Task prompt >> Locate every line in the records below that contains the word "values", and copy each one.

------ Materials provided ------

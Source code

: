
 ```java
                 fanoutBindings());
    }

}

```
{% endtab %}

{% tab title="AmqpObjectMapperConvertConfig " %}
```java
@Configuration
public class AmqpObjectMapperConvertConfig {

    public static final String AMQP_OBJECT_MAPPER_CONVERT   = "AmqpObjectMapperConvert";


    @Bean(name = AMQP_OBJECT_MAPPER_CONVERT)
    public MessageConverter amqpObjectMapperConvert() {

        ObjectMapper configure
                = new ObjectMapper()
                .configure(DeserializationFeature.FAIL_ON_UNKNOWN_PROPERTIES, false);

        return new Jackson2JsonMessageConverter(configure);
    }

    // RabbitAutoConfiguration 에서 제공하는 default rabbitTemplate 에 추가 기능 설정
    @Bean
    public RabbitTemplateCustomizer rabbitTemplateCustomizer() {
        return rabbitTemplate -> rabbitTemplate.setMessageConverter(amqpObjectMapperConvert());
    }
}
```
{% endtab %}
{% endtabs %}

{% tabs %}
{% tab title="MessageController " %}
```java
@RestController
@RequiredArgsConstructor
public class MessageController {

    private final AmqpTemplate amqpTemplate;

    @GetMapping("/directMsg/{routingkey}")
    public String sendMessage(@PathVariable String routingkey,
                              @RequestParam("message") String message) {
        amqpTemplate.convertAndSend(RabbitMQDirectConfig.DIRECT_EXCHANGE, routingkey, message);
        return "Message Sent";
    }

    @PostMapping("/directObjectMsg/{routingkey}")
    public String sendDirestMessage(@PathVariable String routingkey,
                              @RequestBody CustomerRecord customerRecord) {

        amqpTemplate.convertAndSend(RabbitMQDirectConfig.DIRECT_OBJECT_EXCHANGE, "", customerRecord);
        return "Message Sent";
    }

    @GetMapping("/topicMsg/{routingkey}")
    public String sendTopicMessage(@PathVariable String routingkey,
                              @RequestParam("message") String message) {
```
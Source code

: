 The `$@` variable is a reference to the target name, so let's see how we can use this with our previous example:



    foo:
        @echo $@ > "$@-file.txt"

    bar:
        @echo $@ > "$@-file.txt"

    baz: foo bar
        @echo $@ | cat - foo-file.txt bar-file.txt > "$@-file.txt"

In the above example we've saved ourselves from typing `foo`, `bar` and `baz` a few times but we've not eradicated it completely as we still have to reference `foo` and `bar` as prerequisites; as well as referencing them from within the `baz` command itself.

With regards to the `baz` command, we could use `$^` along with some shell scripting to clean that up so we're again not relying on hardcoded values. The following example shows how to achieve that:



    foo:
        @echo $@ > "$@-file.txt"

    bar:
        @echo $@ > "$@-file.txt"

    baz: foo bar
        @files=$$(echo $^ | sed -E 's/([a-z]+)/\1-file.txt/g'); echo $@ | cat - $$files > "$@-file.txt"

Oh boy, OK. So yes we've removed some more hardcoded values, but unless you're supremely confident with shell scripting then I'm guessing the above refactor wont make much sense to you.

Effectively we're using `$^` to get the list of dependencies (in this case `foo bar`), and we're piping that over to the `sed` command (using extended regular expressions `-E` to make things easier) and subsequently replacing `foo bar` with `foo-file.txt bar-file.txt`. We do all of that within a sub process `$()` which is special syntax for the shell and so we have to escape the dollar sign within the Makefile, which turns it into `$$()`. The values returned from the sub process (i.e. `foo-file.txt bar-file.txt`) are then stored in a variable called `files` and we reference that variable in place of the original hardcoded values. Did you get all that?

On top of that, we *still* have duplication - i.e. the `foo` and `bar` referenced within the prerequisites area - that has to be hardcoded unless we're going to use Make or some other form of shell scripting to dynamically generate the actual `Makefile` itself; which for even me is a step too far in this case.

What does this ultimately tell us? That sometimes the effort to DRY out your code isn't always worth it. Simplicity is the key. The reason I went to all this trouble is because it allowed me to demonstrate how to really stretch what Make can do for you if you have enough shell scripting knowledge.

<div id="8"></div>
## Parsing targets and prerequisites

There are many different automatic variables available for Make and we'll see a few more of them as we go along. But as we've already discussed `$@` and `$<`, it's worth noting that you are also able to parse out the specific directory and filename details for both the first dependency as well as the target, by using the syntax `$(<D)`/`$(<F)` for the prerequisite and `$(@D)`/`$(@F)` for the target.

------

Answer section >>
With regards to the `baz` command, we could use `$^` along with some shell scripting to clean that up so we're again not relying on hardcoded values. The following example shows how to achieve that:
Oh boy, OK. So yes we've removed some more hardcoded values, but unless you're supremely confident with shell scripting then I'm guessing the above refactor wont make much sense to you.
Effectively we're using `$^` to get the list of dependencies (in this case `foo bar`), and we're piping that over to the `sed` command (using extended regular expressions `-E` to make things easier) and subsequently replacing `foo bar` with `foo-file.txt bar-file.txt`. We do all of that within a sub process `$()` which is special syntax for the shell and so we have to escape the dollar sign within the Makefile, which turns it into `$$()`. The values returned from the sub process (i.e. `foo-file.txt bar-file.txt`) are then stored in a variable called `files` and we reference that variable in place of the original hardcoded values. Did you get all that?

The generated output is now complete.